I do think one part of the Ranger legend is a tad overblown, re: the way the Texas Rangers travelled and camped. Gwynne writes....

Each man had a rifle, two pistols, and a knife. He had a Mexican blanket secured behind his saddle. That was all.

Like Comanches, the Rangers often travelled by moonlight navigating by river courses and the north star, and dispensing with fires altogether, making "cold camps" and eating hardtack or other uncooked rations.

Hays men would sleep fully clothed and fully armed, ready to fight at a minute's notice. They crossed rivers even in freezing weather, swimming by the side of their horses.

None of this behavior had any precedent in American military history. No cavalry anywhere could bridle and saddle a horse faster than the Rangers.


Pardon me, does no one else still make cold camps, eat uncooked rations and sleep with weapons at hand? Sounds about like any number of motorcycle trips I've been on, and any number of times me and the missus have crashed out in the woods.

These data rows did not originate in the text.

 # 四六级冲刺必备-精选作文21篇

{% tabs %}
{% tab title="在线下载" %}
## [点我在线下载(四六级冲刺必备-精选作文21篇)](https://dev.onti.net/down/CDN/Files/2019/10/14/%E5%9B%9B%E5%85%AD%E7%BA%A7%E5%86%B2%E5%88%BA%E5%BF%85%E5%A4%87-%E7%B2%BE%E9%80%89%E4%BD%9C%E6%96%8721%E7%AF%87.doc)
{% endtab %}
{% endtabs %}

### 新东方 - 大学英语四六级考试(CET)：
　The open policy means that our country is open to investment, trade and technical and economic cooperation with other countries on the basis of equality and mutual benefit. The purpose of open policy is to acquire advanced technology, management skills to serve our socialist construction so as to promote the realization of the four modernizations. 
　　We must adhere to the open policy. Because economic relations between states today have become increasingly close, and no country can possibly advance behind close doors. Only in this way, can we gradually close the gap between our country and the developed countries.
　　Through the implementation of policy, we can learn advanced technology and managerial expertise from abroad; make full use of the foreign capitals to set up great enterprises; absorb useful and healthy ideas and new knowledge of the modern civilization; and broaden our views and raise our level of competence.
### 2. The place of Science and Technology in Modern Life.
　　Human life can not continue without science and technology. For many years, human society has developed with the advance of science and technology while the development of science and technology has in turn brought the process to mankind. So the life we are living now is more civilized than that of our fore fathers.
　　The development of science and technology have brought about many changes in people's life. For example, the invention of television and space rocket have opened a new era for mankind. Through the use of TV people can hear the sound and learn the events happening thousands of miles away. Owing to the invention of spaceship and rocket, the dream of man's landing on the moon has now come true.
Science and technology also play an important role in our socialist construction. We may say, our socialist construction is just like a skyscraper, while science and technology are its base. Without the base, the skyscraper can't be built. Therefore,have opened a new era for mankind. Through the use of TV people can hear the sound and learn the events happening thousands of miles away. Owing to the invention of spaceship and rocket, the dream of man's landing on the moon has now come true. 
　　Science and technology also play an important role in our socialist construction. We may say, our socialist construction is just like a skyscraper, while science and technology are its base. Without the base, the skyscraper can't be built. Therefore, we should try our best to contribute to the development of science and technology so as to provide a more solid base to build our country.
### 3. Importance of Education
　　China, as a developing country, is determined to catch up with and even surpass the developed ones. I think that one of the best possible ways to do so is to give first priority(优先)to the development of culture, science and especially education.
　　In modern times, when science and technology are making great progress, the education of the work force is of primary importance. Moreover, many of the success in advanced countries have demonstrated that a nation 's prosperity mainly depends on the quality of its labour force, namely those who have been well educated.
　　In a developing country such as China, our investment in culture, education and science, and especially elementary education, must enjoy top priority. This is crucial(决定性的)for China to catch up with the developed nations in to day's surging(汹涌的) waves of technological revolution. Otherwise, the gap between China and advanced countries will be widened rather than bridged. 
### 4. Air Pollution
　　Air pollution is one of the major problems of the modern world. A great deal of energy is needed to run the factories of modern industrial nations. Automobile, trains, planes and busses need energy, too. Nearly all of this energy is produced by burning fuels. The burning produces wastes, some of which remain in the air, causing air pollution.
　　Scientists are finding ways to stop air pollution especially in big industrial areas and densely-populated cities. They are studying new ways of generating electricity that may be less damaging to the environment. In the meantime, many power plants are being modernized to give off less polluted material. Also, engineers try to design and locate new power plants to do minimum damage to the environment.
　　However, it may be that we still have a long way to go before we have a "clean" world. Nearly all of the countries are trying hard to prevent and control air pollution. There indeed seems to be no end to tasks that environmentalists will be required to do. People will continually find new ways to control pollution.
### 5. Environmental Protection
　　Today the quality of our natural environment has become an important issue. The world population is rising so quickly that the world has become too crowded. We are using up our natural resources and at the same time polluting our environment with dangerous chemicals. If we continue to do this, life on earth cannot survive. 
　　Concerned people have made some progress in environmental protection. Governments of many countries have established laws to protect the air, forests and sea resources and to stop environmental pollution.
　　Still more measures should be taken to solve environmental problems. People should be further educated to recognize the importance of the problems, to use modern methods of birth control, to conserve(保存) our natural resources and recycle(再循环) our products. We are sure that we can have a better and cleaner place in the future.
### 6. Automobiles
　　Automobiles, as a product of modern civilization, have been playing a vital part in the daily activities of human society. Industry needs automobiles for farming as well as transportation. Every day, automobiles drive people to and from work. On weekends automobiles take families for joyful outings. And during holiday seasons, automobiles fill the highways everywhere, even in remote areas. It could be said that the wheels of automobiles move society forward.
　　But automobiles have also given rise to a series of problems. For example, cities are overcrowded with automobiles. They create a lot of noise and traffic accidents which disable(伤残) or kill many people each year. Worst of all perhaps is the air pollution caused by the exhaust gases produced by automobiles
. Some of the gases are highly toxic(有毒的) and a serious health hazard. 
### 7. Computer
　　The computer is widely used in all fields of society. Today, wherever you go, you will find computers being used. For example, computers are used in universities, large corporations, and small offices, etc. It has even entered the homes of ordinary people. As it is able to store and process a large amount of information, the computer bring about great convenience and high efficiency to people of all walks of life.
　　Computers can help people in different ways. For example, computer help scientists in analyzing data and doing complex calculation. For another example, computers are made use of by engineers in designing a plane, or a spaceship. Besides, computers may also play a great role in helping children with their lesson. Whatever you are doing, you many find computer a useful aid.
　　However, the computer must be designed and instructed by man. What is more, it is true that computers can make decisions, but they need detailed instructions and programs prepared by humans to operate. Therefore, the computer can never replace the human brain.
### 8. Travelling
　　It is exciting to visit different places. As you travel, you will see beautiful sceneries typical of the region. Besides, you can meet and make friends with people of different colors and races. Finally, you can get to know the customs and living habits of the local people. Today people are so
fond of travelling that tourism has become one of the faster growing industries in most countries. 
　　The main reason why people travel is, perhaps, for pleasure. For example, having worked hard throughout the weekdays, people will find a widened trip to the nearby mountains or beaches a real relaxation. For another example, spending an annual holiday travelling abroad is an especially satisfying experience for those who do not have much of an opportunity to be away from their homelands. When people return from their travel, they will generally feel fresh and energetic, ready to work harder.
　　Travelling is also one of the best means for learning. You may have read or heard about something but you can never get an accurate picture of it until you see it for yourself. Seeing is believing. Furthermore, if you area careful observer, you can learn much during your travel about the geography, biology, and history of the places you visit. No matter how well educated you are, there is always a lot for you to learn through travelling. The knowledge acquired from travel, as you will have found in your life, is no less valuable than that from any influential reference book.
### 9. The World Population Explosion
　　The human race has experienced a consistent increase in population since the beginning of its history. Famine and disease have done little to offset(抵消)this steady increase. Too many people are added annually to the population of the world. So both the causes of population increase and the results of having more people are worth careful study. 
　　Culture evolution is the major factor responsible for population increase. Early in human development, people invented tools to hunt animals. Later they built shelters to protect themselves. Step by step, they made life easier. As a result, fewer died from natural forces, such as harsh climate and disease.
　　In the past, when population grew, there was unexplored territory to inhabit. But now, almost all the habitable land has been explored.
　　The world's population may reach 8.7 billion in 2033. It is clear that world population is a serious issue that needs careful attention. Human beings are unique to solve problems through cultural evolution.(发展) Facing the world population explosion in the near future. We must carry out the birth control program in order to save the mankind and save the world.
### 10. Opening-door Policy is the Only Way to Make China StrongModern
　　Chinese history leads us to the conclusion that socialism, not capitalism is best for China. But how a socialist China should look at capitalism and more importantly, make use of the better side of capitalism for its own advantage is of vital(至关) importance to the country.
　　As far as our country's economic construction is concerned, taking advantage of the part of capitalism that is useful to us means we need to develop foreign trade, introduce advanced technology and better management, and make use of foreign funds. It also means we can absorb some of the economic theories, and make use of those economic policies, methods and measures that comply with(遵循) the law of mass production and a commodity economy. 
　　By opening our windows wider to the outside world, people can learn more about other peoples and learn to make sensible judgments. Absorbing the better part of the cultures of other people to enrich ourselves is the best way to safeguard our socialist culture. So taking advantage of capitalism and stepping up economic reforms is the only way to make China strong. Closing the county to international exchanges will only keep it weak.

Also, for the "none of this behavior had any precedent" part; I would say the ultimate of historical frontier military hardship that I know of was George Rogers Clark's taking of Fort Vicennes in February of 1779. CLark and his men basically marching through heavy rains across frigid, ankle deep floodwaters for more than 200 miles. Towards the end they traversed deeper spots up to their shoulders, and continued on for two days of this without any food at all, right before going into battle.

Amazing that ANY survived that ordeal to meet the British....

http://en.wikipedia.org/wiki/Illinois_campaign


Of the Texas Rangers, what CAN be said is that they merely followed standard wilderness travelling procedures for moving though country where danger was expected. The same sort of things that men, women and children all over this continent had been doing forever.

Only us would make a production out of this.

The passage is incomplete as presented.